[Records supplied Boundary: Start]

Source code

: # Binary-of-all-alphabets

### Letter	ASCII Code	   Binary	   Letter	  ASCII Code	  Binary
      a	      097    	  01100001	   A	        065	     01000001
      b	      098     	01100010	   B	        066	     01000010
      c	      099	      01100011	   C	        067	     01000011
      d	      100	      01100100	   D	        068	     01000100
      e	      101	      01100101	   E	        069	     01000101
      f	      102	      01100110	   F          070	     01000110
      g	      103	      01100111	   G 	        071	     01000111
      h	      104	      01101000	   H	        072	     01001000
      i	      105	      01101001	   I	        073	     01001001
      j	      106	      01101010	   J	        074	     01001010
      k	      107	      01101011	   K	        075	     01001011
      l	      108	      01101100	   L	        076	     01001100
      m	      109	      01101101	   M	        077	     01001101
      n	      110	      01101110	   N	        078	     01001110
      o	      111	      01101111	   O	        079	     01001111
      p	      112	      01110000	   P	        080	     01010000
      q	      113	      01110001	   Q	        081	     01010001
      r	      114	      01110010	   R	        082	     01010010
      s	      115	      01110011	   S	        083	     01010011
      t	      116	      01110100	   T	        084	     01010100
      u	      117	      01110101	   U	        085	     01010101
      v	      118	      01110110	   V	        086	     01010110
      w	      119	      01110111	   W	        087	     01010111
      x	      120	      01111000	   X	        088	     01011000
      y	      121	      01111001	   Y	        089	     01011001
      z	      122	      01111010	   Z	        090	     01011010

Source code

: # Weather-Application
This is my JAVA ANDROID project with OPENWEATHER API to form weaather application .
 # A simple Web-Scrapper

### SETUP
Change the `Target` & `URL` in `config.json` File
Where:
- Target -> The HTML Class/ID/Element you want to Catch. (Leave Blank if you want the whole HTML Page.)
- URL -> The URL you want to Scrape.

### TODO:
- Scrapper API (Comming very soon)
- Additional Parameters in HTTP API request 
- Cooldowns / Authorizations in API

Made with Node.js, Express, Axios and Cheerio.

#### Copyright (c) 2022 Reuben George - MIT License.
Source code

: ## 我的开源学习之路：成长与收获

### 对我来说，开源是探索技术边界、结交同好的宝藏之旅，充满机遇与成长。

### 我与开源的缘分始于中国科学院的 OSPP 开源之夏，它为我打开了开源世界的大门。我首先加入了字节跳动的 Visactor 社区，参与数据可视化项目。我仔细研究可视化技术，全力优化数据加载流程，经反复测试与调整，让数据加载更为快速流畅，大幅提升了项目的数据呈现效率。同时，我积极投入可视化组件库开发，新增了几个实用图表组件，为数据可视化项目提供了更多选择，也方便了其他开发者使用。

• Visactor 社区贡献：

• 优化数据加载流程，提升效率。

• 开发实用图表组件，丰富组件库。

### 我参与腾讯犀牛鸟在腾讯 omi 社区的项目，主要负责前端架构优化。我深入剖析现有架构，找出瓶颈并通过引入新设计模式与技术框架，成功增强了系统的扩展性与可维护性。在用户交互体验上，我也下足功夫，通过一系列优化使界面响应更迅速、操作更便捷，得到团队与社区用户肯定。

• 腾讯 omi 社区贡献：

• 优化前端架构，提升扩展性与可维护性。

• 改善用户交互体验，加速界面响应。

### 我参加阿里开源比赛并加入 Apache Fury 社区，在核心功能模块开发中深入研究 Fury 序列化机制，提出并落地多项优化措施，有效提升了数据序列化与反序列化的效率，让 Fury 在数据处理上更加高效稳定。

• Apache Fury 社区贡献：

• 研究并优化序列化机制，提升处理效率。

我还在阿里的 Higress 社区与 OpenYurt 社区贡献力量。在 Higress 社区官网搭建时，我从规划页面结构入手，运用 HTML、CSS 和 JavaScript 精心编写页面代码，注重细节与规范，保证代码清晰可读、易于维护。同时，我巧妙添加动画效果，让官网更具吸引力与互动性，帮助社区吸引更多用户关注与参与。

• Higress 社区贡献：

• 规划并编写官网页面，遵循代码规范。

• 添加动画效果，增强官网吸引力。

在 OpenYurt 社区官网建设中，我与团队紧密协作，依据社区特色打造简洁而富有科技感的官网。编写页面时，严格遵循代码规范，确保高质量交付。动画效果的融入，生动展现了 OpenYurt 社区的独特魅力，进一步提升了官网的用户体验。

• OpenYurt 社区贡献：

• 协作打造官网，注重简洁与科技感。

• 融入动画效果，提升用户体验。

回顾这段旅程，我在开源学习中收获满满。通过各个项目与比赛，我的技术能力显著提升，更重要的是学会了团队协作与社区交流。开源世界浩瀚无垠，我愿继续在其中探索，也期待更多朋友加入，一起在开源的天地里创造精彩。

[Records supplied Boundary: End]

Whichever lines of the data include the word "Binary", pull them out.

: # Binary-of-all-alphabets
### Letter	ASCII Code	   Binary	   Letter	  ASCII Code	  Binary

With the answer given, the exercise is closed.